What is it really all about?
Vocabulary Building
Enterprise vocabularies are typically built to suit the content used by the organization. In the process of creating or maintaining this vocabulary, terms are added or modified over time as new concepts are discovered or needs are identified. While text analytics can be viewed as an exploratory tool for content, analyzing known content for terminology to include in enterprise vocabularies is a way of reinforcing established concepts.
Deliberately selecting a small body of known training content to match to existing vocabulary terms is a way of ensuring the taxonomy is still providing adequate coverage for existing content. By the same token, known content can be used to identify and extract unknown concepts to build out the taxonomy in areas which are undeveloped. Either method is a way to build and maintain the enterprise taxonomy for use in categorizing content.
Auto-Categorization
One of the most common enterprise use cases for text analytics processes is the auto-categorization of content. While using controlled vocabularies offer benefits in the application of consistent metadata to content for identification and retrieval, the barrier to taxonomy adoption has often been the labor-intensive building, maintaining, and application of taxonomies and their values to content. Tools may be getting better at the automatic creation of taxonomies, but few, if any, offer taxonomy generation in any complete and usable state. What is automated, however, is the application of taxonomy values as metadata to content.
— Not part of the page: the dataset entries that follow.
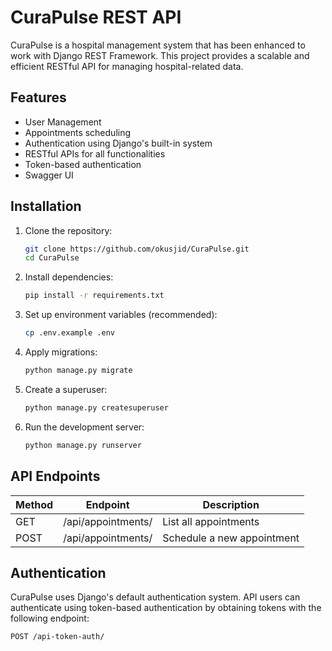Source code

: # CuraPulse REST API

CuraPulse is a hospital management system that has been enhanced to work with Django REST Framework. This project provides a scalable and efficient RESTful API for managing hospital-related data.

## Features

- User Management
- Appointments scheduling
- Authentication using Django's built-in system
- RESTful APIs for all functionalities
- Token-based authentication 
- Swagger UI

## Installation

1. Clone the repository:

    ```bash
    git clone https://github.com/okusjid/CuraPulse.git
    cd CuraPulse
    ```

2. Install dependencies:

    ```bash
    pip install -r requirements.txt
    ```

3. Set up environment variables (recommended):

    ```bash
    cp .env.example .env
    ```

4. Apply migrations:

    ```bash
    python manage.py migrate
    ```

5. Create a superuser:

    ```bash
    python manage.py createsuperuser
    ```

6. Run the development server:

    ```bash
    python manage.py runserver
    ```

## API Endpoints

| Method | Endpoint             | Description                   |
|--------|----------------------|-------------------------------|
| GET    | /api/appointments/    | List all appointments         |
| POST   | /api/appointments/    | Schedule a new appointment    |

## Authentication

CuraPulse uses Django's default authentication system. API users can authenticate using token-based authentication by obtaining tokens with the following endpoint:

```bash
POST /api-token-auth/
```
Auto-categorization works best with known vocabularies and known content. For example, a news publisher may write and publish news articles which need to be discoverable on a publicly accessible website. Onsite search or web search applications index content and make it discoverable. Most work from the content itself and use various methods to rank the page for returned results. The most notable, of course, is Google’s PageRank. Although modern search engines are far more sophisticated than simply matching keywords, having embedded meta tags which describe the document as a whole are best supplied from a common vocabulary so they are consistent on all content across the site and even between sites. The rapid velocity of news story generation, publication, and sharing requires meta tags to be applied more quickly than is practical by manual application. Thus, using a text analytics tool to identify and match concepts appearing in the content to controlled vocabulary concepts speed the application of metadata. As content changes between versions and over periods of time, the tagging taxonomy is also continually updated to cover concepts. Likewise, the text analytics tool continues to evolve rules-based categorization so concepts which are directly or even indirectly found in text can be tagged.